Could you please return each line of the data that has the word "device"?

Provided data:
· · · · ·

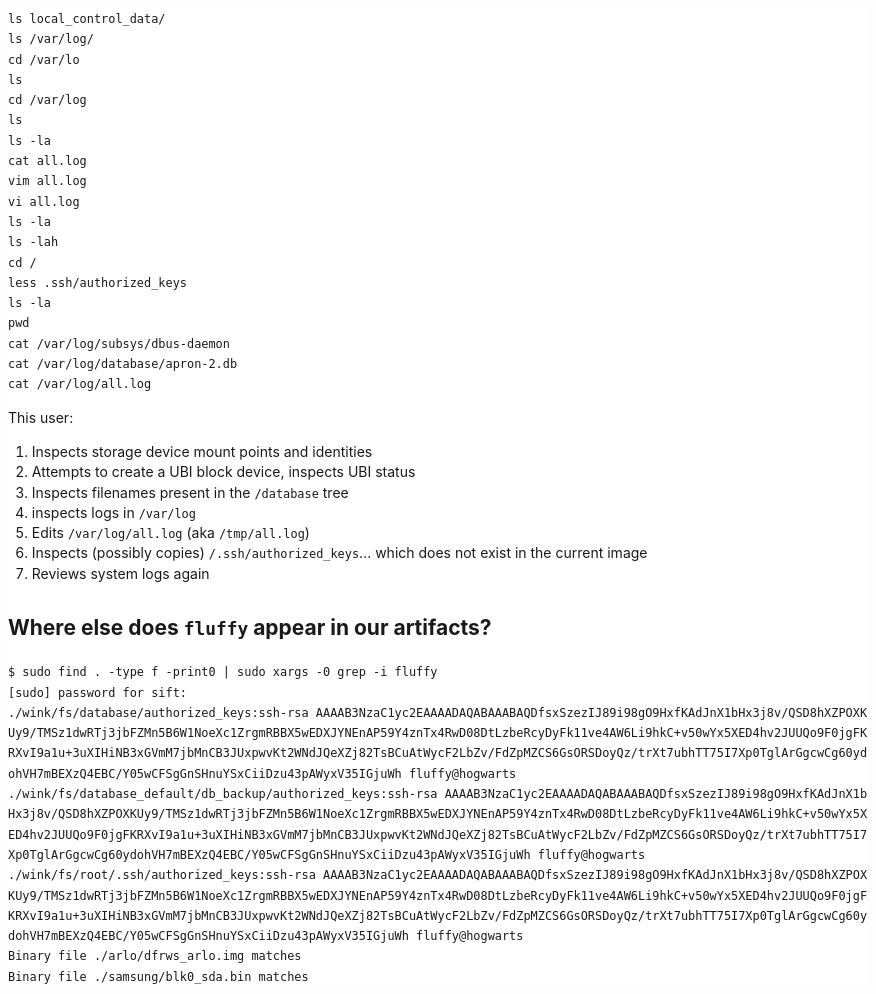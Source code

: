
 ```
ls local_control_data/
ls /var/log/
cd /var/lo
ls
cd /var/log
ls
ls -la
cat all.log 
vim all.log 
vi all.log 
ls -la
ls -lah
cd /
less .ssh/authorized_keys 
ls -la
pwd
cat /var/log/subsys/dbus-daemon 
cat /var/log/database/apron-2.db 
cat /var/log/all.log 
```

This user:
   1. Inspects storage device mount points and identities
   2. Attempts to create a UBI block device, inspects UBI status
   3. Inspects filenames present in the `/database` tree
   4. inspects logs in `/var/log`
   5. Edits `/var/log/all.log` (aka `/tmp/all.log`)
   6. Inspects (possibly copies) `/.ssh/authorized_keys`... which does not exist in the current image
   7. Reviews system logs again

## Where else does `fluffy` appear in our artifacts?

```
$ sudo find . -type f -print0 | sudo xargs -0 grep -i fluffy
[sudo] password for sift: 
./wink/fs/database/authorized_keys:ssh-rsa AAAAB3NzaC1yc2EAAAADAQABAAABAQDfsxSzezIJ89i98gO9HxfKAdJnX1bHx3j8v/QSD8hXZPOXKUy9/TMSz1dwRTj3jbFZMn5B6W1NoeXc1ZrgmRBBX5wEDXJYNEnAP59Y4znTx4RwD08DtLzbeRcyDyFk11ve4AW6Li9hkC+v50wYx5XED4hv2JUUQo9F0jgFKRXvI9a1u+3uXIHiNB3xGVmM7jbMnCB3JUxpwvKt2WNdJQeXZj82TsBCuAtWycF2LbZv/FdZpMZCS6GsORSDoyQz/trXt7ubhTT75I7Xp0TglArGgcwCg60ydohVH7mBEXzQ4EBC/Y05wCFSgGnSHnuYSxCiiDzu43pAWyxV35IGjuWh fluffy@hogwarts
./wink/fs/database_default/db_backup/authorized_keys:ssh-rsa AAAAB3NzaC1yc2EAAAADAQABAAABAQDfsxSzezIJ89i98gO9HxfKAdJnX1bHx3j8v/QSD8hXZPOXKUy9/TMSz1dwRTj3jbFZMn5B6W1NoeXc1ZrgmRBBX5wEDXJYNEnAP59Y4znTx4RwD08DtLzbeRcyDyFk11ve4AW6Li9hkC+v50wYx5XED4hv2JUUQo9F0jgFKRXvI9a1u+3uXIHiNB3xGVmM7jbMnCB3JUxpwvKt2WNdJQeXZj82TsBCuAtWycF2LbZv/FdZpMZCS6GsORSDoyQz/trXt7ubhTT75I7Xp0TglArGgcwCg60ydohVH7mBEXzQ4EBC/Y05wCFSgGnSHnuYSxCiiDzu43pAWyxV35IGjuWh fluffy@hogwarts
./wink/fs/root/.ssh/authorized_keys:ssh-rsa AAAAB3NzaC1yc2EAAAADAQABAAABAQDfsxSzezIJ89i98gO9HxfKAdJnX1bHx3j8v/QSD8hXZPOXKUy9/TMSz1dwRTj3jbFZMn5B6W1NoeXc1ZrgmRBBX5wEDXJYNEnAP59Y4znTx4RwD08DtLzbeRcyDyFk11ve4AW6Li9hkC+v50wYx5XED4hv2JUUQo9F0jgFKRXvI9a1u+3uXIHiNB3xGVmM7jbMnCB3JUxpwvKt2WNdJQeXZj82TsBCuAtWycF2LbZv/FdZpMZCS6GsORSDoyQz/trXt7ubhTT75I7Xp0TglArGgcwCg60ydohVH7mBEXzQ4EBC/Y05wCFSgGnSHnuYSxCiiDzu43pAWyxV35IGjuWh fluffy@hogwarts
Binary file ./arlo/dfrws_arlo.img matches
Binary file ./samsung/blk0_sda.bin matches
```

· · · · ·

Result:
   1. Inspects storage device mount points and identities
   2. Attempts to create a UBI block device, inspects UBI status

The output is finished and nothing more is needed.